A decreased sense of smell could be a sign of declining health and potential frailty, a new study has warned.
Doctors from Johns Hopkins University in the United States compared the olfactory abilities of more than 1,000 elderly people with a questionnaire and an assessment of their health which produced a frailty score.
They found that those who were the most frail and had the worst overall physical health standards also had the worst sense of smell.
The finding suggests that smell loss could be a useful indicator of the overall health of older people and the team called for it to be included in future health checkups.
Adding smell tests to routine screenings could help identify a person’s risk of unhealthy aging and indicate whether further testing is needed, they argue.

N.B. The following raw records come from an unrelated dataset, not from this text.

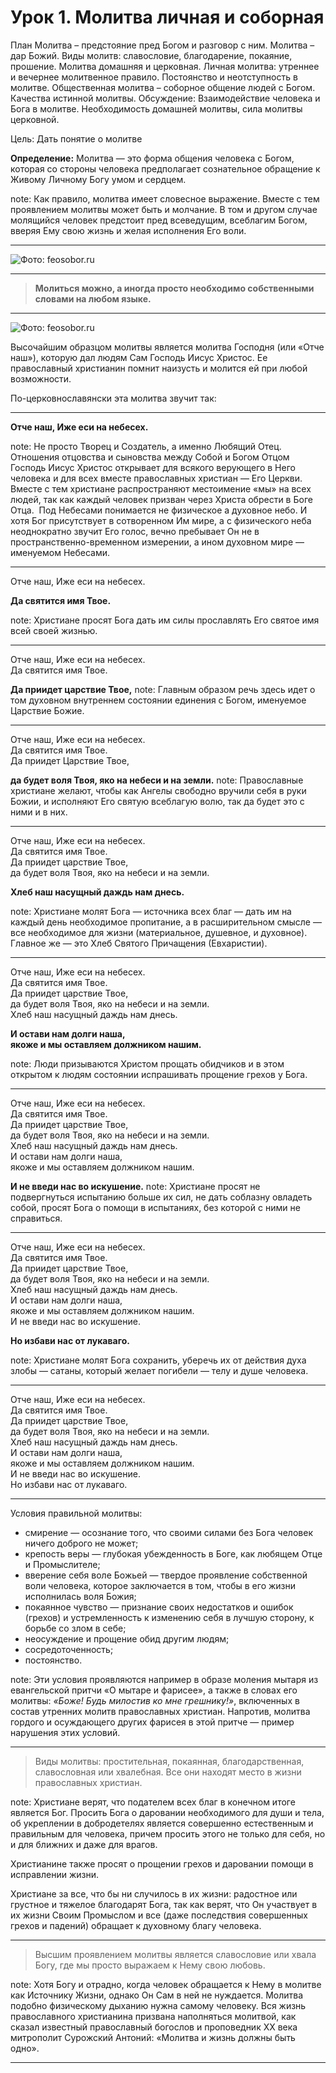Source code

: # Урок 1. Молитва  личная и соборная
План Молитва – предстояние пред Богом и разговор с ним. Молитва – дар Божий. Виды молитв: славословие, благодарение, покаяние, прошение. Молитва домашняя и церковная. Личная молитва: утреннее и вечернее молитвенное правило. Постоянство и неотступность в молитве. Общественная молитва – соборное общение людей с Богом. Качества истинной молитвы. Обсуждение: Взаимодействие человека и Бога в молитве. Необходимость домашней молитвы, сила молитвы церковной.

Цель: Дать понятие о молитве

**Определение:** Молитва — это форма общения человека с Богом, которая со стороны человека предполагает сознательное обращение к Живому Личному Богу умом и сердцем.

note: Как правило, молитва имеет словесное выражение. Вместе с тем проявлением молитвы может быть и молчание. В том и другом случае молящийся человек предстоит пред всеведущим, всеблагим Богом, вверяя Ему свою жизнь и желая исполнения Его воли.

---

![Фото: feosobor.ru](https://clever-lab.pro/pluginfile.php/2364/mod_glossary/entry/2/51895424503_7ce314b593_c.jpg)  

<!--Молитва — это не монолог человека. На искреннюю молитву Бог всегда отвечает, хотя иногда и не сразу. Время и форму ответа определяет Сам Бог, имея в виду пользу для человека и его способность принять этот ответ. Ответ Бога может проявляться через прямое действие Его силы — благодати, — на ум и сердце человека, через Слово Божие, через обстоятельства жизни.-->

---
> **Молиться можно, а иногда просто необходимо собственными словами на любом языке.** 

<!-- Вместе с тем существует большое число молитв, составленных святыми людьми, которые являются для православных христиан образцом молитвы. Они содержатся в книге «Православный молитвослов». В частности, в ее состав входят утренние и вечерние молитвы, молитвы в продолжение дня, которые христианин в полном или частичном объеме включает в свою ежедневную молитвенную практику — молитвенное правило. 

--->

---
![Фото: feosobor.ru](https://clever-lab.pro/pluginfile.php/2364/mod_glossary/entry/2/51895338026_6632f178b7_c.jpg)  

<!--- Молитва бывает личной или совместной (общественной). Молитва является основной составляющей православного богослужения. В Русской Православной Церкви и ряде других Поместных Православных Церквей богослужение совершается на церковнославянском языке, специально созданном для этой цели святыми равноапостольными Кириллом и Мефодием. -->

Высочайшим образцом молитвы является молитва Господня (или «Отче наш»), которую дал людям Сам Господь Иисус Христос. Ее православный христианин помнит наизусть и молится ей при любой возможности. 

По-церковнославянски эта молитва звучит так: 

---
 **Отче наш, Иже еси на небесех.**

note:  Не просто Творец и Создатель, а именно Любящий Отец. Отношения отцовства и сыновства между Собой и Богом Отцом Господь Иисус Христос открывает для всякого верующего в Него человека и для всех вместе православных христиан — Его Церкви. Вместе с тем христиане распространяют местоимение «мы» на всех людей, так как каждый человек призван через Христа обрести в Боге Отца. 
Под Небесами понимается не физическое а духовное небо. И хотя Бог присутствует в сотворенном Им мире, а с физического неба неоднократно звучит Его голос, вечно пребывает Он не в пространственно-временном измерении, а ином духовном мире — именуемом Небесами. 

---
Отче наш, Иже еси на небесех.

**Да святится имя Твое.**

note:  Христиане просят Бога дать им силы прославлять Его святое имя всей своей жизнью. 

---
Отче наш, Иже еси на небесех.
<br>Да святится имя Твое.

**Да приидет царствие Твое,**
note:   Главным образом речь здесь идет о том духовном внутреннем состоянии единения с Богом, именуемое Царствие Божие.

---
Отче наш, Иже еси на небесех.
<br>Да святится имя Твое.
<br>Да приидет Царствие Твое,

**да будет воля Твоя, яко на небеси и на земли.**
note:  Православные христиане желают, чтобы как Ангелы свободно вручили себя в руки Божии, и исполняют Его святую всеблагую волю, так да будет это с ними и в них.

---
Отче наш, Иже еси на небесех.
<br>Да святится имя Твое.
<br>Да приидет царствие Твое,
<br>да будет воля Твоя, яко на небеси и на земли.

**Хлеб наш насущный даждь нам днесь.** 

note: Христиане молят Бога — источника всех благ — дать им на каждый день необходимое пропитание, а в расширительном смысле — все необходимое для жизни (материальное, душевное, и духовное). Главное же — это Хлеб Святого Причащения (Евхаристии).

---
Отче наш, Иже еси на небесех.
<br>Да святится имя Твое.
<br>Да приидет царствие Твое,
<br>да будет воля Твоя, яко на небеси и на земли.
<br>
Хлеб наш насущный даждь нам днесь. 

**И остави нам долги наша, <br>якоже и мы оставляем должником нашим.**

note: Люди призываются Христом прощать обидчиков и в этом открытом к людям состоянии испрашивать прощение грехов у Бога. 

---
Отче наш, Иже еси на небесех.
<br>Да святится имя Твое.
<br>Да приидет царствие Твое,
<br>да будет воля Твоя, яко на небеси и на земли.<br>
Хлеб наш насущный даждь нам днесь. <br>
И остави нам долги наша, <br>якоже и мы оставляем должником нашим.

**И не введи нас во искушение.**
note: Христиане просят не подвергнуться испытанию больше их сил, не дать соблазну овладеть собой, просят Бога о помощи в испытаниях, без которой с ними не справиться.

---
Отче наш, Иже еси на небесех.
<br>Да святится имя Твое.
<br>Да приидет царствие Твое,
<br>да будет воля Твоя, яко на небеси и на земли.<br>
Хлеб наш насущный даждь нам днесь. <br>
И остави нам долги наша, <br>якоже и мы оставляем должником нашим.<br>
И не введи нас во искушение.<br>

**Но избави нас от лукаваго.**

note: Христиане молят Бога сохранить, уберечь их от действия духа злобы — сатаны, который желает погибели — телу и душе человека. 

---
Отче наш, Иже еси на небесех.
<br>Да святится имя Твое.
<br>Да приидет царствие Твое,
<br>да будет воля Твоя, яко на небеси и на земли.<br>
Хлеб наш насущный даждь нам днесь. <br>
И остави нам долги наша, <br>якоже и мы оставляем должником нашим.<br>
И не введи нас во искушение.<br>
Но избави нас от лукаваго.

---
Условия правильной молитвы:

-   смирение — осознание того, что своими силами без Бога человек ничего доброго не может;
-   крепость веры — глубокая убежденность в Боге, как любящем Отце и Промыслителе;
-   вверение себя воле Божьей — твердое проявление собственной воли человека, которое заключается в том, чтобы в его жизни исполнилась воля Божия;
-   покаянное чувство — признание своих недостатков и ошибок (грехов) и устремленность к изменению себя в лучшую сторону, к борьбе со злом в себе;
-   неосуждение и прощение обид другим людям; 
-   сосредоточенность;
-   постоянство.

note: Эти условия проявляются например в образе моления мытаря из евангельской притчи «О мытаре и фарисее», а также в словах его молитвы: _«Боже! Будь милостив ко мне грешнику!»_, включенных в состав утренних молитв православных христиан. Напротив, молитва гордого и осуждающего других фарисея в этой притче — пример нарушения этих условий.

---
> Виды молитвы: простительная, покаянная, благодарственная, славословная или хвалебная. Все они находят место в жизни православных христиан.

note: Христиане верят, что подателем всех благ в конечном итоге является Бог. Просить Бога о даровании необходимого для души и тела, об укреплении в добродетелях является совершенно естественным и правильным для человека, причем просить этого не только для себя, но и для ближних и даже для врагов.

Христианине также просят о прощении грехов и даровании помощи в исправлении жизни.

Христиане за все, что бы ни случилось в их жизни: радостное или грустное и тяжелое благодарят Бога, так как верят, что Он участвует в их жизни Своим Промыслом и все (даже последствия совершенных грехов и падений) обращает к духовному благу человека.

---
> Высшим проявлением молитвы является славословие или хвала Богу, где мы просто выражаем к Нему свою любовь.

note: Хотя Богу и отрадно, когда человек обращается к Нему в молитве как Источнику Жизни, однако Он Сам в ней не нуждается. Молитва подобно физическому дыханию нужна самому человеку. Вся жизнь православного христианина призвана наполняться молитвой, как сказал известный православный богослов и проповедник XX века митрополит Сурожский Антоний: «Молитва и жизнь должны быть одно».

---
<section data-background-iframe="Новичок в храме.mp4" data-background-interactive></section>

“We already do tests to assess our ability to see or hear, and it’s just as easy to perform a simple smell test that only takes a few minutes, which could potentially be used as a valuable tool to assess frailty risk. or unhealthy aging,” said Dr. Nicholas Rowan, associate professor of head and neck surgery at Johns Hopkins University and author of the study.
“For example, if someone misses a smell test, then maybe that patient needs to improve their nutrition or have a more detailed neurological or medical workup.”
The study builds on previous research that shows a decline in the ability to smell is a common early sign of cognitive decline.
However, the results suggest that the link to frailty is probably not just in the brain, but also a real decline in olfactory ability.
The study, published in the Journal of Gerontology, tested participants’ abilities to detect the presence of an odor and name a scent.
These measurements are called olfactory sensitivity and olfactory identification, respectively.
Olfactory identification relies on the brain to help determine what smell is and suggests that neurological function may help explain the relationship between smell and frailty.
Dr Rowan said: “We use our sense of smell to identify the threat of fire or to appreciate the scent of flowers on a spring day. But just like vision and hearing, this sense weakens with age. .
“We found that impaired olfactory identification and sensitivity functions are associated with frailty, which is interesting because it shows that it’s not just your aging brain working here, but it could also be something device, like something in your nose that is able to predict our impending frailty and death.”
However, it remains to be seen exactly how worsening odor relates to deteriorating health.
Common consequences of loss of smell include loss of appetite, difficulty monitoring personal hygiene, depression, and an inability to detect toxic fumes.
For older people, it can also lead to weight loss, malnutrition, weakness, inadequate self-care, and even potential injury from gas leaks or fires.
Frailty is a key marker of old age and health decline and can be delayed by exercise, good habits and a healthy diet.
Loss of the senses is a common indicator of poor health, with hearing loss, for example, linked to Alzheimer’s disease.
Dr Sarah Bauermeister, a senior scientist at Dementia Platforms UK and an academic at the University of Oxford, calls on people to get regular hearing checks throughout their lives to detect any hearing decline that could be a warning sign- runner of a future Alzheimer’s disease.
Hearing loss, she says, is the most important factor that can increase a person’s risk of degenerative disease.
“Regular hearing checks are very important, and this throughout life, so having a hearing check is normal whether you are in your 30s or 40s,” she said.
“If we normalize hearing checks, that will normalize wearing a hearing aid and then the stigma will be reduced.”